The term laser mode is often used in different contexts with different meanings. In a normal Fabry Perot laser a large number of longitudinal modes arise by the constructive resonance of the full internal reflection between the facets. The intermodal spacing that can be measured as described above with a spectrometer, allows us to determine the optical length of the cavity, since λ02 / Δλ = 2 L n, being λ0 the lasing wavelenght, L the length of the cavity length and n the diffraction index of the cavity.
In the context of communication lasers, a very efficient suppression of the next side mode of the lasing wavelenght is required and very complex structures on the cavity are fabricated (Distributed Feedback Laser = DFB) to suppress the side modes. For communication lasers this type of “single-mode” is mandatory and refers to the emission of only one lasing wavelength.
Finally, the term laser mode is also used to depict the lateral modes, that are the lasing modes that build up due to the lateral dimensions of the waveguide. In cases when higher laser output power is required so-called multi-mode laser diodes are built that have a large lateral waveguide guiding. In this case the emission pattern is poor but the existence of multiple modes leads to a large optical power output overall.

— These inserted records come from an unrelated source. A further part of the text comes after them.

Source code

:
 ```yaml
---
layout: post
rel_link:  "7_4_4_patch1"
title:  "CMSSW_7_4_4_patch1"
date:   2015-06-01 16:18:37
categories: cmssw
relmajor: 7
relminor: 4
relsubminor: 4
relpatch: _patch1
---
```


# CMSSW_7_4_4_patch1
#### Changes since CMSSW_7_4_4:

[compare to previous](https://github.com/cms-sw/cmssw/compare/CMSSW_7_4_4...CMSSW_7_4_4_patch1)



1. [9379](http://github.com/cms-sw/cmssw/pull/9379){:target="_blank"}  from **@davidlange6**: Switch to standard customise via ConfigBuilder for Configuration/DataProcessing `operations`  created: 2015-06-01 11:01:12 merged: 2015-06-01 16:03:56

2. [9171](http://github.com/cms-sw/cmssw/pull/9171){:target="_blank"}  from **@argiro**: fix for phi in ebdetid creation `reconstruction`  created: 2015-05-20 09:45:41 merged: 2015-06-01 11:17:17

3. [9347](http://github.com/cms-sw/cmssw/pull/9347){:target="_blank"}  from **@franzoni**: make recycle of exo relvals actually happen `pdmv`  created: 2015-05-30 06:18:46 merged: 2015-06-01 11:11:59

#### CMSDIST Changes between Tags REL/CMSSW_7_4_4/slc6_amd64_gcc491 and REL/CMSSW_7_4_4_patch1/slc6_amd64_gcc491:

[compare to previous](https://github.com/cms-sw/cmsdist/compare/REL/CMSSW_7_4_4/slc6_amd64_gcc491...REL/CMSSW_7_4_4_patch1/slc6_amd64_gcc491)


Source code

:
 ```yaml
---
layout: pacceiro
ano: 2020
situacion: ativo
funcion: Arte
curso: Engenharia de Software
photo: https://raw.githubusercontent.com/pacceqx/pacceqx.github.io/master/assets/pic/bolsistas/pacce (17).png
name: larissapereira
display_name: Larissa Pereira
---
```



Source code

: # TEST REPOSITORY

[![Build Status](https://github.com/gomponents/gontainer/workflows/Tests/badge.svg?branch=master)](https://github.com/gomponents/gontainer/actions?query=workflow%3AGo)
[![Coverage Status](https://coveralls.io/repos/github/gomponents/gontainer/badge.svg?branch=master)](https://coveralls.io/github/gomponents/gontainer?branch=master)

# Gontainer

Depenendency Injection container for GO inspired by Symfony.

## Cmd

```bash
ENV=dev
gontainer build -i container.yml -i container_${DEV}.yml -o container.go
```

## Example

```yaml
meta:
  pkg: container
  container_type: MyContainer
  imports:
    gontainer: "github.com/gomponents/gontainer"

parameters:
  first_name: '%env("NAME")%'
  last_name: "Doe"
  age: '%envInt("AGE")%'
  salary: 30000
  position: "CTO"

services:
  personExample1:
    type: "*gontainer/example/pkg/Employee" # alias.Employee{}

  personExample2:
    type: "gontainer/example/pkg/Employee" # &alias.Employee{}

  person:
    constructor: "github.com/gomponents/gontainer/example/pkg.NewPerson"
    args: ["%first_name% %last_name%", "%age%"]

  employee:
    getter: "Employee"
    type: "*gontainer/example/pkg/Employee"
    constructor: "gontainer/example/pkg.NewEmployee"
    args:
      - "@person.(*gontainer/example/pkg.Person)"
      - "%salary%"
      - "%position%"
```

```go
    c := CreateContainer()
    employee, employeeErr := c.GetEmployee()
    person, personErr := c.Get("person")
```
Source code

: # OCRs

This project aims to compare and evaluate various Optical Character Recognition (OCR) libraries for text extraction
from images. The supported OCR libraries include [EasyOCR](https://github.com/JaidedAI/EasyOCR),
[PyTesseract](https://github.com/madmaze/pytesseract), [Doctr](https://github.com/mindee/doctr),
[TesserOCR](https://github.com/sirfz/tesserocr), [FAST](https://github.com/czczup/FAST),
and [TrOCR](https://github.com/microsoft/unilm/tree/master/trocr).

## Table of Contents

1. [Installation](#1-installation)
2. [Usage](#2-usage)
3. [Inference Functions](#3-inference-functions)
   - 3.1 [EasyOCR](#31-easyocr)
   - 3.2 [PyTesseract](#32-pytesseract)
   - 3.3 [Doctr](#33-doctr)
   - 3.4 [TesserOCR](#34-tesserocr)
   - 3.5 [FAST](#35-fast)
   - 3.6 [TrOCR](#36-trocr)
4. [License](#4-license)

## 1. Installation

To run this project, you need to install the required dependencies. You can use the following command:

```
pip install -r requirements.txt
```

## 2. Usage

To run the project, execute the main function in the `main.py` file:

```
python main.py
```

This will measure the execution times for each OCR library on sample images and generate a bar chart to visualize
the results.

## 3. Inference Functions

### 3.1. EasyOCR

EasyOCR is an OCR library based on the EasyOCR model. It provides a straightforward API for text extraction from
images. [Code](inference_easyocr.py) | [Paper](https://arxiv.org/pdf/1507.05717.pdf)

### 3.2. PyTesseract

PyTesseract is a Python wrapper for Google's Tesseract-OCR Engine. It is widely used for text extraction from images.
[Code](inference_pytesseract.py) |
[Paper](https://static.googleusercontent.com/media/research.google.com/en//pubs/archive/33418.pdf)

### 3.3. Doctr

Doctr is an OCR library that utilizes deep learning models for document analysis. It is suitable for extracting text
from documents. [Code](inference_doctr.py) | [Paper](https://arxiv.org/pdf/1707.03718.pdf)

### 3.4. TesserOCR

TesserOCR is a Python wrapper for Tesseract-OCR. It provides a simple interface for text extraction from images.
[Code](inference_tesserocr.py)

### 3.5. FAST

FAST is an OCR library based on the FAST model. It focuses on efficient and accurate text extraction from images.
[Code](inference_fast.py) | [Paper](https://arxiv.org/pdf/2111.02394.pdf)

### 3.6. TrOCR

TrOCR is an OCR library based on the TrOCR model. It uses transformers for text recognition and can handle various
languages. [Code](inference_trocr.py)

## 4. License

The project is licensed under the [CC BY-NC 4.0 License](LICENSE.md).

The vertical confinement in edge-emitting lasers is achieved with cladding layers that are deposited together with the heterojunction and therefore are very efficient in creating a very small vertical lateral mode. To create a tight horizontal lateral mode in an edge emitting laser the methods of current guiding through electrode patterning and other such as index guiding are somewhat more elaborate but sometimes unavoidable to create a lateral single mode also in the plane perpendicular to the P/N junction. Sometimes these lasers are referred to as a single-mode too, while here not the wavelength is meant, but a confined Gaussian far field.